Hacker News new | past | comments | ask | show | jobs | submit login
You can now run WebAssembly on Cloudflare Workers (cloudflare.com)
190 points by kentonv on Oct 1, 2018 | hide | past | favorite | 47 comments



Each person can take their own meaning away from this, but for me the most impressive part will always be @kentonv's hand-rolled libc replacement: https://github.com/cloudflare/cloudflare-workers-wasm-demo/b...


Everyone who's in CS at UIUC has to write their own libc replacement:

http://cs241.cs.illinois.edu/malloc.html

There is (or at least was) a score board you can compare against. By the end of the MP, there are usually handful beating libc.

The thing is.. libc is battle tested, so I'd always trust it over a hand rolled solution. It's always interesting to see improvements though (usually at a cost).


True enough, but if you follow the link in GP, it's not really a libc replacement. For example, free() is a no-op. It's a drastically small subset of libc.


> libc is battle tested

I'm confused; isn't libc an interface and not an implementation?


OP probably means glibc


  // Really trivial malloc() implementation. We just allocate bytes sequentially from the start of
  // the heap, and reset the whole heap to empty at the start of each request.
  extern byte __heap_base;   // Start of heap -- symbol provided by compiler.

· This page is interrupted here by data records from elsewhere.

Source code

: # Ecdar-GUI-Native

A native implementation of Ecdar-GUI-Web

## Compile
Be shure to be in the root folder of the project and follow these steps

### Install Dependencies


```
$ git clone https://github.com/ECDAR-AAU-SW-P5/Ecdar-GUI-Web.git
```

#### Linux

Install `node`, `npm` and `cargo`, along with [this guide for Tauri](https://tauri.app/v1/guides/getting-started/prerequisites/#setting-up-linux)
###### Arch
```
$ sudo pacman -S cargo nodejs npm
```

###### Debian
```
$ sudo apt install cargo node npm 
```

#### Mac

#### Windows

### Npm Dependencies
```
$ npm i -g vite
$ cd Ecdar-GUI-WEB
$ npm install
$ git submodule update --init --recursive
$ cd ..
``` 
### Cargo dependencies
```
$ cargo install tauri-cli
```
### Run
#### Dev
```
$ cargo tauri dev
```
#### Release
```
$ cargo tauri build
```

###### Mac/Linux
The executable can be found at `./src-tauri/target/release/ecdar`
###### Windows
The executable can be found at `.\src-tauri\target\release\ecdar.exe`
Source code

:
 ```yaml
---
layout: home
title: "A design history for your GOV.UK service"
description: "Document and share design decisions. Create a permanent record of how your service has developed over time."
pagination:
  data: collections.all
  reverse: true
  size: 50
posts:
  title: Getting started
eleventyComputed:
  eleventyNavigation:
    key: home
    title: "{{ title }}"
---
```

  byte* heap = NULL;         // Current heap position.
  void* last_malloc = NULL;  // Last value returned by malloc(), for trivial optimizations.

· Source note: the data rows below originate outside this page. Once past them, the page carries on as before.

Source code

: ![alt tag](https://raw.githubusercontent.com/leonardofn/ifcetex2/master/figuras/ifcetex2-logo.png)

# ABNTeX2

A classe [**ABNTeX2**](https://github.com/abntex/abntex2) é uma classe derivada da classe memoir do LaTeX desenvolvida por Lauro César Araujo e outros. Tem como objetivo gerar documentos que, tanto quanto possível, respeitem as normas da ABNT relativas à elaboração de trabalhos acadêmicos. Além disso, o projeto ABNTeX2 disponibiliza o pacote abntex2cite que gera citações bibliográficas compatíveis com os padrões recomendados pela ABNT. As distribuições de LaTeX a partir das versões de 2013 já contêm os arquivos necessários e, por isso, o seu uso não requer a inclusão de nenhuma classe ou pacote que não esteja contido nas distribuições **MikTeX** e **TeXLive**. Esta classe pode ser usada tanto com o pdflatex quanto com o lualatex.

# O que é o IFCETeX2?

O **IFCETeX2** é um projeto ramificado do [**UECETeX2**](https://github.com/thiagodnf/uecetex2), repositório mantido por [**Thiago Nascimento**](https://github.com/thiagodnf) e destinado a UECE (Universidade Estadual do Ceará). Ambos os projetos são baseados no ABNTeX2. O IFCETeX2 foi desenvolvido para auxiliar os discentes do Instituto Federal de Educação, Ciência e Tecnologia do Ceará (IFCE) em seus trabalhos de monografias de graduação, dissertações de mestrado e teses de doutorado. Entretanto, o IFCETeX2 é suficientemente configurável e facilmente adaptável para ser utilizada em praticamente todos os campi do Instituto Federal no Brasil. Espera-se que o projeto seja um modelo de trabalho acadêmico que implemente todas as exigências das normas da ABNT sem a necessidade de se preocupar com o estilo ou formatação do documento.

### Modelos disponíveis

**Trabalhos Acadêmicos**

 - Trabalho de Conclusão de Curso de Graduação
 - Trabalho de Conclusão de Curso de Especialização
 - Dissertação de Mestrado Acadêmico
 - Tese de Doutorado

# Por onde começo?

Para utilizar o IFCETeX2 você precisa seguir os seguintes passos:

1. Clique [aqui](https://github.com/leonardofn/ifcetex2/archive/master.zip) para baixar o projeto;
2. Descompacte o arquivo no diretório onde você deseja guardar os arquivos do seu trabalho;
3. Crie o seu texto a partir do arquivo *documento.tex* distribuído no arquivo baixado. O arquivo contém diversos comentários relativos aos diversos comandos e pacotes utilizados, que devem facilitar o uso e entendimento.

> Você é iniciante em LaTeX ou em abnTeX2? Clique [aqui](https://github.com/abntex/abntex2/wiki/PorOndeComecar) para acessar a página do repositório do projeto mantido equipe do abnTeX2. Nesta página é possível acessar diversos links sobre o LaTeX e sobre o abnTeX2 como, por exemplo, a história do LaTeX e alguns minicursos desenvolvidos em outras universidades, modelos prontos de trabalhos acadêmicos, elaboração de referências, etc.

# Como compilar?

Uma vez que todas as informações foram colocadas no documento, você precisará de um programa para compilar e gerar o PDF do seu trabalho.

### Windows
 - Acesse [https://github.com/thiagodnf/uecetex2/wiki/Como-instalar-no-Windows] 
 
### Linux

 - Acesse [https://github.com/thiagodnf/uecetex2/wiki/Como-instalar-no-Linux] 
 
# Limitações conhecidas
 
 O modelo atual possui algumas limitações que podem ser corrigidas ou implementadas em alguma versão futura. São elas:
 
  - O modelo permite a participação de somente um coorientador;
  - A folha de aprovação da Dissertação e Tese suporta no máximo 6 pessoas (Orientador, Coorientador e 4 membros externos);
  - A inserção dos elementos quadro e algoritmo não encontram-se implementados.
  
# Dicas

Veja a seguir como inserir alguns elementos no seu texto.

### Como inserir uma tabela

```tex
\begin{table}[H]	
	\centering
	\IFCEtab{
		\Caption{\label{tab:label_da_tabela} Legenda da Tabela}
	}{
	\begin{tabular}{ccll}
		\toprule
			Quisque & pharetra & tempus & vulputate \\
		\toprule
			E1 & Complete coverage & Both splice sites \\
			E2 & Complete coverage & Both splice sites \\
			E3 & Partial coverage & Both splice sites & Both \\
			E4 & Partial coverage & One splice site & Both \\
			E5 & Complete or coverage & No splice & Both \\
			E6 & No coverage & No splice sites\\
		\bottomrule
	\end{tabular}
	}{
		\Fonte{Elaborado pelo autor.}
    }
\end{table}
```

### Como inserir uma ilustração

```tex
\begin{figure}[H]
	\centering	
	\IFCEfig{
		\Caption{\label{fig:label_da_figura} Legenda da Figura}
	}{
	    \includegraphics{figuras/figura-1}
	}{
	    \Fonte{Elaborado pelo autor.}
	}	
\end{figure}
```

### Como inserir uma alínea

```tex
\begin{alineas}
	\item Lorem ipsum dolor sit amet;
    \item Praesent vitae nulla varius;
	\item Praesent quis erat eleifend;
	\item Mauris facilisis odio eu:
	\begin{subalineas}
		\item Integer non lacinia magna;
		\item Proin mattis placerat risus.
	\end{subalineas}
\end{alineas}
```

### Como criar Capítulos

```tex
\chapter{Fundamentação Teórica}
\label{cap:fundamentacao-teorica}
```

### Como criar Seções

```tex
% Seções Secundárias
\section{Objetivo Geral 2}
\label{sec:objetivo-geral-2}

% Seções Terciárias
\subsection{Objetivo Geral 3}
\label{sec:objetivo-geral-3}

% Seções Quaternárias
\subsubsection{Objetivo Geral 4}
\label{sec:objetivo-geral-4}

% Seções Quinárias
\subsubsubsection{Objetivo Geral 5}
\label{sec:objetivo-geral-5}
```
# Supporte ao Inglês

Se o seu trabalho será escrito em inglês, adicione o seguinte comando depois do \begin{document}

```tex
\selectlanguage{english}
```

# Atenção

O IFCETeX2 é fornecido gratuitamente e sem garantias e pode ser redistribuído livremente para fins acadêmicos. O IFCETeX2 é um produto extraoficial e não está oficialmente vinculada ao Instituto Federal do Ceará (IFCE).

  void* malloc(size_t n) {
    last_malloc = heap;
    heap += n;
    return last_malloc;
  }
Am I missing something? How can this work? __heap_base is never used, so first malloc returns a pointer to (void * )NULL;

Shouldn't it be:

  byte *heap = &__heap_base;
or something to that effect?

I haven't read the rest of the code, nor know how WebAssembly works, but I can't make sense of that snippet.

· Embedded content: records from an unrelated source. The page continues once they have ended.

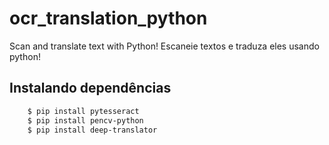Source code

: # ocr_translation_python
Scan and translate text with Python!
Escaneie textos e traduza eles usando python!

## Instalando dependências
```bash
    $ pip install pytesseract
    $ pip install pencv-python
    $ pip install deep-translator
```
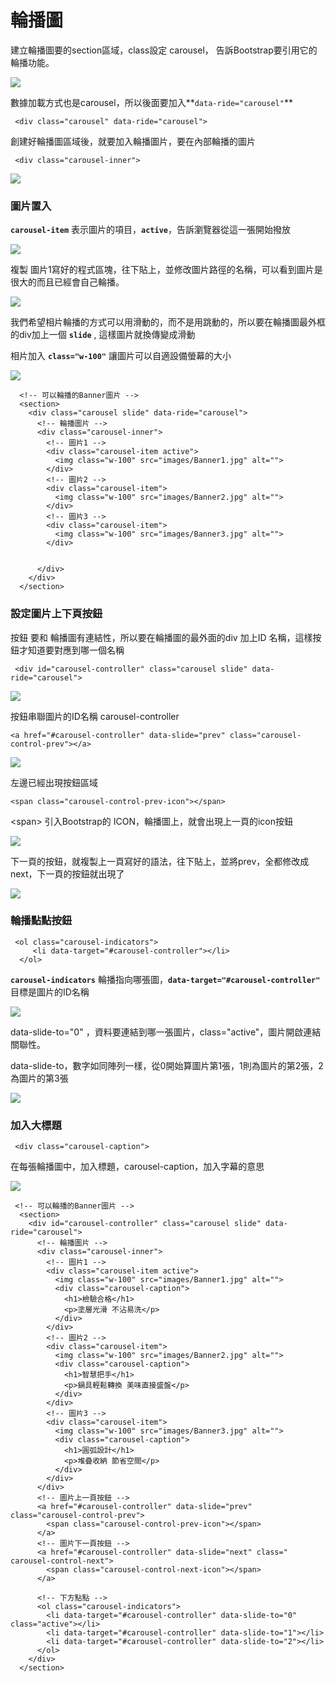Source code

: # 輪播圖

建立輪播圖要的section區域，class設定 carousel， 告訴Bootstrap要引用它的輪播功能。 

![](.gitbook/assets/image%20%288%29.png)

數據加載方式也是carousel，所以後面要加入**`data-ride="carousel"`**

```markup
 <div class="carousel" data-ride="carousel">
```

創建好輪播圖區域後，就要加入輪播圖片，要在內部輪播的圖片

```markup
 <div class="carousel-inner">
```

![](.gitbook/assets/image%20%2847%29.png)

### 圖片置入

**`carousel-item`** 表示圖片的項目，**`active`**，告訴瀏覽器從這一張開始撥放

![](.gitbook/assets/image%20%285%29.png)

複製 圖片1寫好的程式區塊，往下貼上，並修改圖片路徑的名稱，可以看到圖片是很大的而且已經會自己輪播。

![](.gitbook/assets/image%20%2811%29.png)

我們希望相片輪播的方式可以用滑動的，而不是用跳動的，所以要在輪播圖最外框的div加上一個 **`slide`** , 這樣圖片就換傳變成滑動

相片加入 **`class="w-100"`** 讓圖片可以自適設備螢幕的大小

![](.gitbook/assets/image%20%2842%29.png)

```markup
  <!-- 可以輪播的Banner圖片 -->
  <section>
    <div class="carousel slide" data-ride="carousel">
      <!-- 輪播圖片 -->
      <div class="carousel-inner">
        <!-- 圖片1 -->
        <div class="carousel-item active">
          <img class="w-100" src="images/Banner1.jpg" alt="">
        </div>
        <!-- 圖片2 -->
        <div class="carousel-item">
          <img class="w-100" src="images/Banner2.jpg" alt="">
        </div>
        <!-- 圖片3 -->
        <div class="carousel-item">
          <img class="w-100" src="images/Banner3.jpg" alt="">
        </div>


      </div>
    </div>
  </section>

```

### 設定圖片上下頁按鈕

按鈕 要和 輪播圖有連結性，所以要在輪播圖的最外面的div 加上ID 名稱，這樣按鈕才知道要對應到哪一個名稱

```markup
 <div id="carousel-controller" class="carousel slide" data-ride="carousel">
```

![](.gitbook/assets/image%20%2821%29.png)

按鈕串聯圖片的ID名稱 carousel-controller

```markup
<a href="#carousel-controller" data-slide="prev" class="carousel-control-prev"></a>
```

![](.gitbook/assets/image%20%2834%29.png)

左邊已經出現按鈕區域

```markup
<span class="carousel-control-prev-icon"></span>
```

&lt;span&gt; 引入Bootstrap的 ICON，輪播圖上，就會出現上一頁的icon按鈕

![](.gitbook/assets/image%20%282%29.png)

下一頁的按鈕，就複製上一頁寫好的語法，往下貼上，並將prev，全都修改成next，下一頁的按鈕就出現了

![](.gitbook/assets/image%20%2846%29.png)

### 輪播點點按鈕

```markup
 <ol class="carousel-indicators">
     <li data-target="#carousel-controller"></li>
  </ol>
```

**`carousel-indicators`** 輪播指向哪張圖，**`data-target="#carousel-controller"`** 目標是圖片的ID名稱

![](.gitbook/assets/image%20%2848%29.png)

data-slide-to="0" ，資料要連結到哪一張圖片，class="active"，圖片開啟連結關聯性。

data-slide-to，數字如同陣列一樣，從0開始算圖片第1張，1則為圖片的第2張，2為圖片的第3張

![](.gitbook/assets/image%20%2854%29.png)

### 加入大標題

```markup
 <div class="carousel-caption">
```

在每張輪播圖中，加入標題，carousel-caption，加入字幕的意思

![](.gitbook/assets/image%20%2817%29.png)

```markup
 <!-- 可以輪播的Banner圖片 -->
  <section>
    <div id="carousel-controller" class="carousel slide" data-ride="carousel">
      <!-- 輪播圖片 -->
      <div class="carousel-inner">
        <!-- 圖片1 -->
        <div class="carousel-item active">
          <img class="w-100" src="images/Banner1.jpg" alt="">
          <div class="carousel-caption">
            <h1>檢驗合格</h1>
            <p>塗層光滑 不沾易洗</p>
          </div>
        </div>
        <!-- 圖片2 -->
        <div class="carousel-item">
          <img class="w-100" src="images/Banner2.jpg" alt="">
          <div class="carousel-caption">
            <h1>智慧把手</h1>
            <p>鍋具輕鬆轉換 美味直接盛盤</p>
          </div>
        </div>
        <!-- 圖片3 -->
        <div class="carousel-item">
          <img class="w-100" src="images/Banner3.jpg" alt="">
          <div class="carousel-caption">
            <h1>圓弧設計</h1>
            <p>堆疊收納 節省空間</p>
          </div>
        </div>
      </div>
      <!-- 圖片上一頁按鈕 -->
      <a href="#carousel-controller" data-slide="prev" class="carousel-control-prev">
        <span class="carousel-control-prev-icon"></span>
      </a>
      <!-- 圖片下一頁按鈕 -->
      <a href="#carousel-controller" data-slide="next" class=" carousel-control-next">
        <span class="carousel-control-next-icon"></span>
      </a>

      <!-- 下方點點 -->
      <ol class="carousel-indicators">
        <li data-target="#carousel-controller" data-slide-to="0" class="active"></li>
        <li data-target="#carousel-controller" data-slide-to="1"></li>
        <li data-target="#carousel-controller" data-slide-to="2"></li>
      </ol>
    </div>
  </section>
```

https://github.com/cloudflare/cloudflare-workers-wasm-demo/b...

    // init() is called from JS to allocate space for the image file.
    byte* init(size_t image_size) {
      // Reset the heap to empty. (See malloc() implementation in bootstrap.h.)
      heap = &__heap_base;


Ah, I just had to look harder. Thanks


TBH I did not expect people would actually be looking that closely. :)


You're no C programmer, Zack. Anyone who's done any real C programming has implemented their own malloc.


(Is this an in-joke I'm missing or something?)


It's polite ribbing amongst work colleagues where an engineer at Cloudflare (@zackbloom) offers praise to a colleague (@kentonv) for a mighty project (libc replacement) and Cloudflare's CTO (@jgrahamc) jokes that the project isn't hardcore enough ;)

tldr; Appears very much an in-joke between work colleagues at Cloudflare :)


Correct. Not so much an in-joke. I was just surprised Zack thought implementing your own libc was amazing. But I'm an old fart C/assembly programmer so YMMV.


Having the top-comment doesn't lie, THE PEOPLE ARE WITH ME!

Also, is there a badge or sash I can get somewhere saying "Not a Real C Programmer"?


How about a badge for "I got schooled publicly by my CTO."


Ha. I wasn't really schooling him, just ribbing him. He knows damn well he could run circles around me in JavaScript.


Someone in marketing probably has a button maker...


I concur on the malloc sentiment.


There is such a steady stream of excellent work and innovation coming from Cloudflare these days - it's pretty amazing.


Documentation is sparse on why emscripten compiled wasms are incompatible. Please provide more information


It's a very minor incompatibility:

Traditionally, all WebAssembly modules are essentially eval()ed. You need JavaScript to download the module into an ArrayBuffer or the like, then pass that to the WebAssembly API to compile it.

However, in Cloudflare Workers, we didn't want you to have to fetch WebAssembly remotely at startup. Instead, you upload your WASM module to the Cloudflare configuration UI/API together with your JavaScript code. At startup, the WASM is compiled and the resulting `WebAssembly.Module` appears as a global variable in your script, which you can then instantiate.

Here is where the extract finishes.